• **EXERCISE REQUIREMENTS**: In the data below, find the lines containing "make" and say how many there are, nothing more.
START SUPPLIED DATA
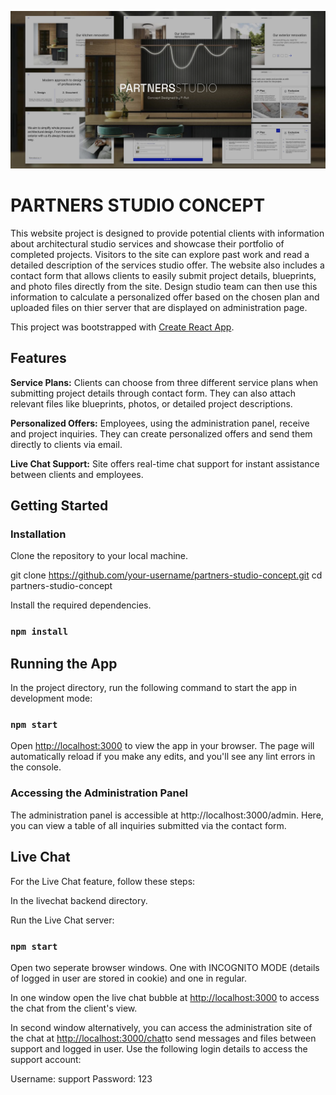 ![Partners Studio Concept](./cover_.jpg)

# PARTNERS STUDIO CONCEPT

This website project is designed to provide potential clients with information about architectural studio services and showcase their portfolio of completed projects. Visitors to the site can explore past work and read a detailed description of the services studio offer. The website also includes a contact form that allows clients to easily submit project details, blueprints, and photo files directly from the site. Design studio team can then use this information to calculate a personalized offer based on the chosen plan and uploaded files on thier server that are displayed on administration page.

This project was bootstrapped with [Create React App](https://github.com/facebook/create-react-app).

## Features

**Service Plans:** Clients can choose from three different service plans when submitting project details through contact form. They can also attach relevant files like blueprints, photos, or detailed project descriptions.

**Personalized Offers:** Employees, using the administration panel, receive and project inquiries. They can create personalized offers and send them directly to clients via email.

**Live Chat Support:** Site offers real-time chat support for instant assistance between clients and employees.

## Getting Started

### Installation

Clone the repository to your local machine.

git clone https://github.com/your-username/partners-studio-concept.git
cd partners-studio-concept

Install the required dependencies.

### `npm install`

## Running the App

In the project directory, run the following command to start the app in development mode:

### `npm start`

Open [http://localhost:3000](http://localhost:3000) to view the app in your browser.
The page will automatically reload if you make any edits, and you'll see any lint errors in the console.

### Accessing the Administration Panel

The administration panel is accessible at http://localhost:3000/admin.
Here, you can view a table of all inquiries submitted via the contact form.

## Live Chat

For the Live Chat feature, follow these steps:

In the livechat backend directory.

Run the Live Chat server:

### `npm start`

Open two seperate browser windows. One with INCOGNITO MODE (details of logged in user are stored in cookie) and one in regular.

In one window open the live chat bubble at [http://localhost:3000](http://localhost:3000) to access the chat from the client's view.

In second window alternatively, you can access the administration site of the chat at [http://localhost:3000/chat](http://localhost:3000/chat)to send messages and files between support and logged in user.
Use the following login details to access the support account:

Username: support
Password: 123
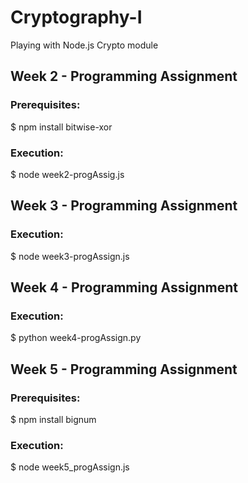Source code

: # Cryptography-I
Playing with Node.js Crypto module

## Week 2 - Programming Assignment

  ### Prerequisites:

  $ npm install bitwise-xor

  ### Execution:

  $ node week2-progAssig.js 
  
## Week 3 - Programming Assignment

  ### Execution:

  $ node week3-progAssign.js 
  
## Week 4 - Programming Assignment

  ### Execution:

  $ python week4-progAssign.py
  
## Week 5 - Programming Assignment

  ### Prerequisites:

  $ npm install bignum

  ### Execution:

  $ node week5_progAssign.js 
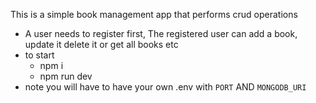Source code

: This is a simple book management app that performs crud operations
- A user needs to register first, The registered user can add a book, update it delete it or get all books etc
- to start 
  - npm i 
  - npm run dev
- note you will have to have your own .env with `PORT` AND `MONGODB_URI`
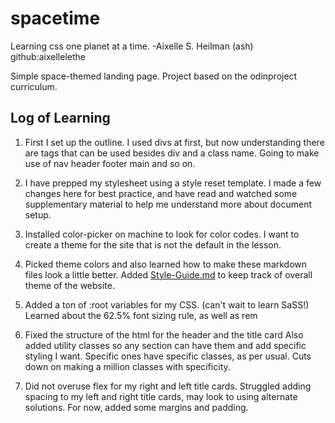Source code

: # spacetime
Learning css one planet at a time.
-Aixelle S. Heilman (ash)
github:aixellelethe

Simple space-themed landing page.
Project based on the odinproject curriculum.

## Log of Learning

1. First I set up the outline. 
I used divs at first, but now understanding there are tags that can be used besides div and a class name.
Going to make use of nav header footer main and so on.

2. I have prepped my stylesheet using a style reset template.
I made a few changes here for best practice, and have read and
watched some supplementary material to help me understand more about document setup.

3. Installed color-picker on machine to look for color codes. I want to create a theme for the site that is not the default in the lesson.

4. Picked theme colors and also learned how to make these markdown files look a little better. Added [Style-Guide.md](./style-guide.md) to keep track of overall theme of the website.

5. Added a ton of :root variables for my CSS. (can't wait to learn SaSS!) Learned about the 62.5% font sizing rule, as well as rem

6. Fixed the structure of the html for the header and the title card
Also added utility classes so any section can have them and add specific styling I want. Specific ones have specific classes, as per usual. Cuts down on making a million classes with specificity.

7. Did not overuse flex for my right and left title cards. Struggled adding spacing to my left and right title cards, may look to using alternate solutions. For now, added some margins and padding.


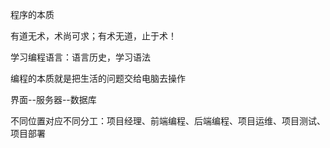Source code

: 程序的本质



有道无术，术尚可求；有术无道，止于术！



学习编程语言：语言历史，学习语法



编程的本质就是把生活的问题交给电脑去操作





界面--服务器--数据库

不同位置对应不同分工：项目经理、前端编程、后端编程、项目运维、项目测试、项目部署





































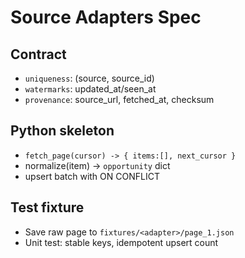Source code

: # Source Adapters Spec

## Contract
- `uniqueness`: (source, source_id)
- `watermarks`: updated_at/seen_at
- `provenance`: source_url, fetched_at, checksum

## Python skeleton
- `fetch_page(cursor) -> { items:[], next_cursor }`
- normalize(item) -> `opportunity` dict
- upsert batch with ON CONFLICT

## Test fixture
- Save raw page to `fixtures/<adapter>/page_1.json`
- Unit test: stable keys, idempotent upsert count
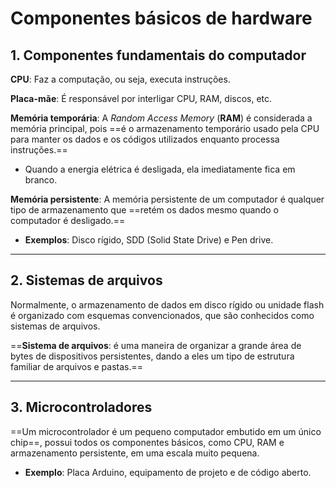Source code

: # **Componentes básicos de hardware**

## 1. Componentes fundamentais do computador

**CPU**: Faz a computação, ou seja, executa instruções.

**Placa-mãe**: É responsável por interligar CPU, RAM, discos, etc.

**Memória temporária**: A *Random Access Memory* (**RAM**) é considerada a memória principal, pois ==é o armazenamento temporário usado pela CPU para manter os dados e os códigos utilizados enquanto processa instruções.==

- Quando a energia elétrica é desligada, ela imediatamente fica em branco.

**Memória persistente**: A memória persistente de um computador é qualquer tipo de armazenamento que ==retém os dados mesmo quando o computador é desligado.==

- **Exemplos**: Disco rígido, SDD (Solid State Drive) e Pen drive.

---
## 2. Sistemas de arquivos

Normalmente, o armazenamento de dados em disco rígido ou unidade flash é organizado com esquemas convencionados, que são conhecidos como sistemas de arquivos.

==**Sistema de arquivos**: é uma maneira de organizar a grande área de bytes de dispositivos persistentes, dando a eles um tipo de estrutura familiar de arquivos e pastas.==

---
## 3. Microcontroladores

==Um microcontrolador é um pequeno computador embutido em um único chip==, possui todos os componentes básicos, como CPU, RAM e armazenamento persistente, em uma escala muito pequena.

- **Exemplo**: Placa Arduino, equipamento de projeto e de código aberto.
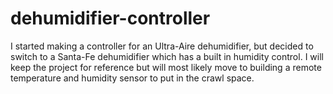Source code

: # dehumidifier-controller

I started making a controller for an Ultra-Aire dehumidifier, but decided to switch to a Santa-Fe dehumidifier which has a built in humidity control. I will keep the project for reference but will most likely move to building a remote temperature and humidity sensor to put in the crawl space.
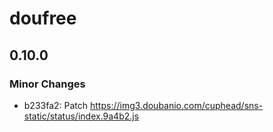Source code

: # doufree

## 0.10.0

### Minor Changes

- b233fa2: Patch https://img3.doubanio.com/cuphead/sns-static/status/index.9a4b2.js

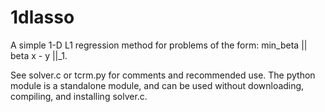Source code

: # 1dlasso
A simple 1-D L1 regression method for problems of the form: min_beta || beta x - y ||_1. 

See solver.c or tcrm.py for comments and recommended use. The python module is a standalone module, and can be used without downloading, compiling, and installing solver.c.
END SUPPLIED DATA
• **EXERCISE RESPONSE**: 3